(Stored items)
* * *

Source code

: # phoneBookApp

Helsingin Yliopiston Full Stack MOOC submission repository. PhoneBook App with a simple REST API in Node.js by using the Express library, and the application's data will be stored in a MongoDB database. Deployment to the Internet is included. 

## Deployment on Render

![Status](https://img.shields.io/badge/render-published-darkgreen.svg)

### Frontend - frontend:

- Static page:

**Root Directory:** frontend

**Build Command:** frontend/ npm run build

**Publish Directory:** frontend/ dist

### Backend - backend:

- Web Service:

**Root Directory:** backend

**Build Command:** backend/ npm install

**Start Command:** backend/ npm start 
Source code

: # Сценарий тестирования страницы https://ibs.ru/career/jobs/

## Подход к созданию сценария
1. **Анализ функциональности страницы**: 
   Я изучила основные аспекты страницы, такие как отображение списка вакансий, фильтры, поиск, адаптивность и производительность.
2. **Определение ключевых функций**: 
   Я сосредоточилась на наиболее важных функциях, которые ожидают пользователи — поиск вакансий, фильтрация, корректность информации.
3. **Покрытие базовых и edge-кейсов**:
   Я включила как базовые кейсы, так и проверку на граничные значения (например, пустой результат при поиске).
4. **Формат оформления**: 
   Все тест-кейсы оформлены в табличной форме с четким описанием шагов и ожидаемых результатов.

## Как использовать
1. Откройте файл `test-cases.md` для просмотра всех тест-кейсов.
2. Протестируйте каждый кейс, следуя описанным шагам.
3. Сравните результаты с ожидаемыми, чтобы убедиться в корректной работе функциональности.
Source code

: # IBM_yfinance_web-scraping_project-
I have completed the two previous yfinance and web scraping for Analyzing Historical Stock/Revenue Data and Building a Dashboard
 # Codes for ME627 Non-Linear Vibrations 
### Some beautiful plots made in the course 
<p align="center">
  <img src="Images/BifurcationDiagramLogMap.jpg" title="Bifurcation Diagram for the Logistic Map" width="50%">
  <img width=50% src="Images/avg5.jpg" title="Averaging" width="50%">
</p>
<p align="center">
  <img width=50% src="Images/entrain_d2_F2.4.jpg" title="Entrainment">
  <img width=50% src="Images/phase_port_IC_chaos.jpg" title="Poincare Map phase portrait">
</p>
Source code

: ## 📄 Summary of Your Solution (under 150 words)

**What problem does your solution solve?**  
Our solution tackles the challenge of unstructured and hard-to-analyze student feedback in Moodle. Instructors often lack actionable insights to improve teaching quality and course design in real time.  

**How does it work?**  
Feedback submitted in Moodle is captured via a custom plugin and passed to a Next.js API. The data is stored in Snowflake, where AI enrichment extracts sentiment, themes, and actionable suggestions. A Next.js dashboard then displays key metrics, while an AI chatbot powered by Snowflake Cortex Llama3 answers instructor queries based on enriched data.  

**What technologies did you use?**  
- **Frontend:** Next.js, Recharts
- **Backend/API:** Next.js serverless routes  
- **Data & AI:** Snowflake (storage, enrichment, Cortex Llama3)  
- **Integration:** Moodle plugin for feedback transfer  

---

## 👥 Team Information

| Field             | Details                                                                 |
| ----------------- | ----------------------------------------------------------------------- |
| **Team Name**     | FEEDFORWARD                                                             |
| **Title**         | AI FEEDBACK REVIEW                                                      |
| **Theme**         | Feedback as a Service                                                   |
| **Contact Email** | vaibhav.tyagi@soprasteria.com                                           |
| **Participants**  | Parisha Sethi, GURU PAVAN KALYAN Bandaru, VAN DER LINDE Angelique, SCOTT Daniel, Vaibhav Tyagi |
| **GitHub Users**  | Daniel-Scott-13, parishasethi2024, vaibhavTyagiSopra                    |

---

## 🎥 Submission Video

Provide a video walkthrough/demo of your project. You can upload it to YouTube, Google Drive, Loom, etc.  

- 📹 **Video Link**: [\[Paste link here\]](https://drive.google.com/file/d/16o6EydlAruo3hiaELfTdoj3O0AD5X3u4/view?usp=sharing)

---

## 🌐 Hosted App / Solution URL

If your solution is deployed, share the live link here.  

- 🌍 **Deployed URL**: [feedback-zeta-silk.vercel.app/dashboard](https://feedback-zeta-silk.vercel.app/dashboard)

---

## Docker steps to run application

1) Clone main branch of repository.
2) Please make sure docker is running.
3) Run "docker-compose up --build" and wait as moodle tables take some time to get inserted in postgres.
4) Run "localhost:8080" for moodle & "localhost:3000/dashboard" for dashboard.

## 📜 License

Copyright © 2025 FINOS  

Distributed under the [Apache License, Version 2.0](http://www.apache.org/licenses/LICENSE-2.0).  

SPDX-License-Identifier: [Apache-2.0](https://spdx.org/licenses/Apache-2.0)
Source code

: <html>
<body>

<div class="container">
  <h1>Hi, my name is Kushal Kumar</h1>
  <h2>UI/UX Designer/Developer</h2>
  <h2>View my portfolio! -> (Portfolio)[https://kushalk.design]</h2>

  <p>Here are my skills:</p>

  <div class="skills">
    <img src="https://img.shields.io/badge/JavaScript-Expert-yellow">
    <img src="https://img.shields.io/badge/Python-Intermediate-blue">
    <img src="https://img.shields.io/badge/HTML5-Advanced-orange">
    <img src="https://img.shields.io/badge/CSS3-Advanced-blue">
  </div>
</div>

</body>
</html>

* * *

- _REQUIREMENT_
Reproduce every line in the data that has the word "Daniel" in it.

- _OUTPUT FOR THIS TASK_
| **Participants**  | Parisha Sethi, GURU PAVAN KALYAN Bandaru, VAN DER LINDE Angelique, SCOTT Daniel, Vaibhav Tyagi |
| **GitHub Users**  | Daniel-Scott-13, parishasethi2024, vaibhavTyagiSopra                    |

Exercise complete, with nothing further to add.